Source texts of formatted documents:
Content starts
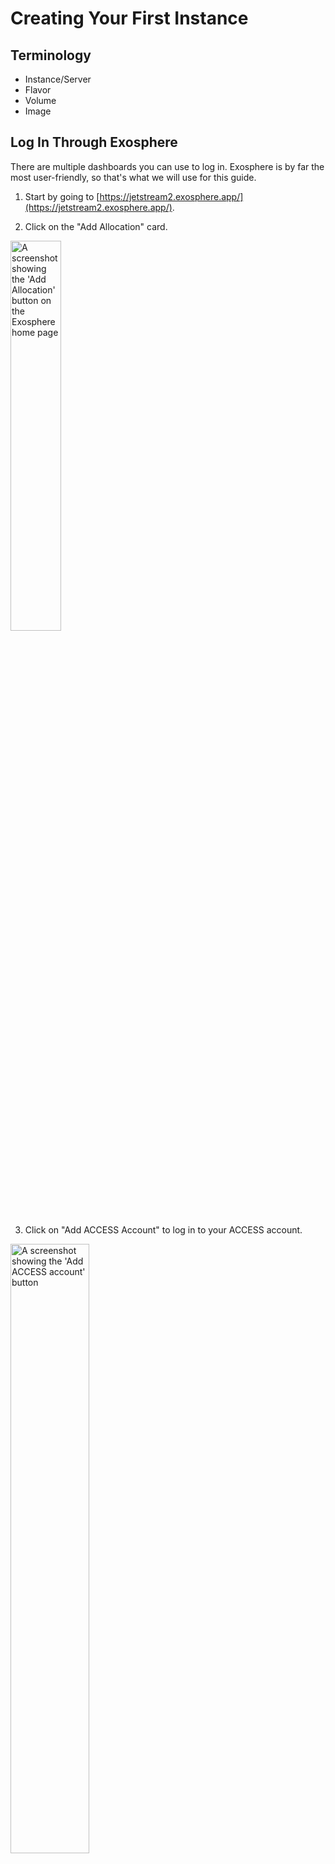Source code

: # Creating Your First Instance

## Terminology
*   Instance/Server
*   Flavor
*   Volume
*   Image

## Log In Through Exosphere

There are multiple dashboards you can use to log in. Exosphere is by far the most user-friendly, so that's what we will use for this guide.

1.  Start by going to [https://jetstream2.exosphere.app/](https://jetstream2.exosphere.app/).
   
2.  Click on the "Add Allocation" card.
   
   <img src="/images/exo-add-alloc.png" alt="A screenshot showing the 'Add Allocation' button on the Exosphere home page" width="40%"/>

3.  Click on "Add ACCESS Account" to log in to your ACCESS account.
   
   <img src="/images/exo-add-access-acct.png" alt="A screenshot showing the 'Add ACCESS account' button" width="50%"/>

4.  Once you click on “Add ACCESS account”, you will be redirected to a CILogon page, a platform that manages ACCESS log ins. Select ACCESS CI (XSEDE) from the “Select an Identity Provider” drop down menu.

    <img src="/images/exo-cilogon-dropdown.png" alt="A screenshot showing the 'Select an Identity Provider' dropdown, with 'ACCESS CI (XSEDE)' selected" width="50%"/>

5.  Log in using your **ACCESS credentials**. Please note that this may require multi-factor (Duo) authentication. If you need help setting up or changing your multi-factor authentication method, please open an [ACCESS Help Ticket](https://support.access-ci.org/user/login?destination=/open-a-ticket){target=_blank}, as Jetstream2 staff cannot fix this for you directly.

6.  After you log in with your ACCESS credentials, Exosphere will prompt you to select from the allocations that you are a member of. Any un-selected allocations will not be added the Exosphere interface, so select all that you may want to use.

7.  Finally, click on the card corresponding to the allocation you want to use.

## Creating an Instance

Once you have logged in and selected an allocation, select “Create” and then “Instance”.

<img src="/images/exo-create-dropdown.png" alt="screenshot of create dropdown" width="80%"/>

### Choose an Instance Source
Here you have a choice between a few different Operating Systems. We recommend Ubuntu 22.04 (latest) if you are a new user and don't know what to choose. That is what we will be choosing for this guide.

On the left panel under Ubuntu, select "22.04 (latest)".

<img src="/images/exo-select-image-ubuntu-22.png" alt="A screenshot showing which source to choose" width="50%"/>

### Create Instance

#### Name 
Choose a name for your instance. Be descriptive! Other users on your allocation can see your instance, so name your instance such that they (and yourself) remember what it's for a year from now.

<img src="/images/exo-choose-name.png" alt="screenshot showing instance name" max-width="50%"/>

#### Flavor
Choose your flavor. For this guide we will select an m3.small. 

<img src="/images/exo-select-flavor.png" alt="screenshot showing flavor to choose" max-width="50%"/>

For playing around with instances and doing testing, an m3.tiny or m3.small is usually sufficient and a good way to preserve your SUs. We chose to go with an m3.small because we will be showing off the web desktop in this guide and an m3.tiny is just a bit too slow for that.

See [VM Sizes and configurations](../general/vmsizes.md){target=_blank} for more details on all of the different flavors you can choose from.

#### Choose a root disk size
Leave this option as its default (20 GB for m3.quad or smaller, 60 GB for m3.medium or larger). 

<img src="/images/exo-choose-root-disk-size.png" alt="screenshot showing flavor to choose" width="max-50%"/>

The root disk is where applications, scripts, and log files are stored. If you set a custom disk size here, that storage space will count towards your 1 TB default storage space. If you leave it as default, it won't count against you. For storing data, best practice is to create a separate data volume and mount it. We will be covering that later.

#### How many Instances?
Leave this value at '1'.

<img src="/images/exo-choose-num-instances.png" alt="screenshot showing flavor to choose" max-width="50%"/>

You will most likely never need to use this option. It's useful in saving time if you need to create multiple identical instances at once.

#### Enable web desktop?

Choose 'Yes'

<img src="/images/exo-choose-web-desktop.png" alt="screenshot showing flavor to choose" max-width="50%"/>

This will enable you to use your instance with a full desktop, as if you had the computer hooked up to a monitor right in front of you. Only leave this at 'No' if you are comfortable using a computer solely from the command line. There is a slight performance cost in using the desktop, which is why we opted for an m3.small for this guide instead of an m3.tiny, but this cost may not be meaningful on a larger flavor.

#### Choose an SSH public key

For now, choose 'None'.

Exosphere automatically creates an ssh key so you can log in to your instance from the Exosphere interface, so we don't have to worry about uploading our own keys. However, if you are an advanced user who would like to SSH into your instance like you would any other server (i.e without using Exosphere), you will need to upload your SSH key. SSH keys are outside the scope of this guide though, so if you would like to learn more about this, there are plenty of guides out there ([like this one](https://dev.to/risafj/ssh-key-authentication-for-absolute-beginners-in-plain-english-2m3f)).

#### Advanced Options

Let's keep that hidden for now. Feel free to explore these options if you're curious, but don't change anything if you are following along with this guide.

#### Click Create!
You are now ready to create your instance. Scroll the rest of the way down and click the big red "Create" button. After you do that, you should be taken back to the Exosphere homepage for your project. You should see the instance you just created there with a yellow 'Building' tag. 

<img src="/images/exo-go-to-Instances.png" alt="screenshot showing flavor to choose" max-width="50%"/>

You are now ready to log into your instance and start installing software. Go ahead and click anywhere on the 'Instances' card to navigate to the Instances Preview page, then proceed to the next page in this guide.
Content ends
## WHAT THE TASK REQUIRES
Could you set down, exactly as written, the lines above between the one holding "## Log In Through Exosphere" and the one holding "Start by going", inclusive, and nothing more?

## ANSWER
## Log In Through Exosphere

There are multiple dashboards you can use to log in. Exosphere is by far the most user-friendly, so that's what we will use for this guide.

1.  Start by going to [https://jetstream2.exosphere.app/](https://jetstream2.exosphere.app/).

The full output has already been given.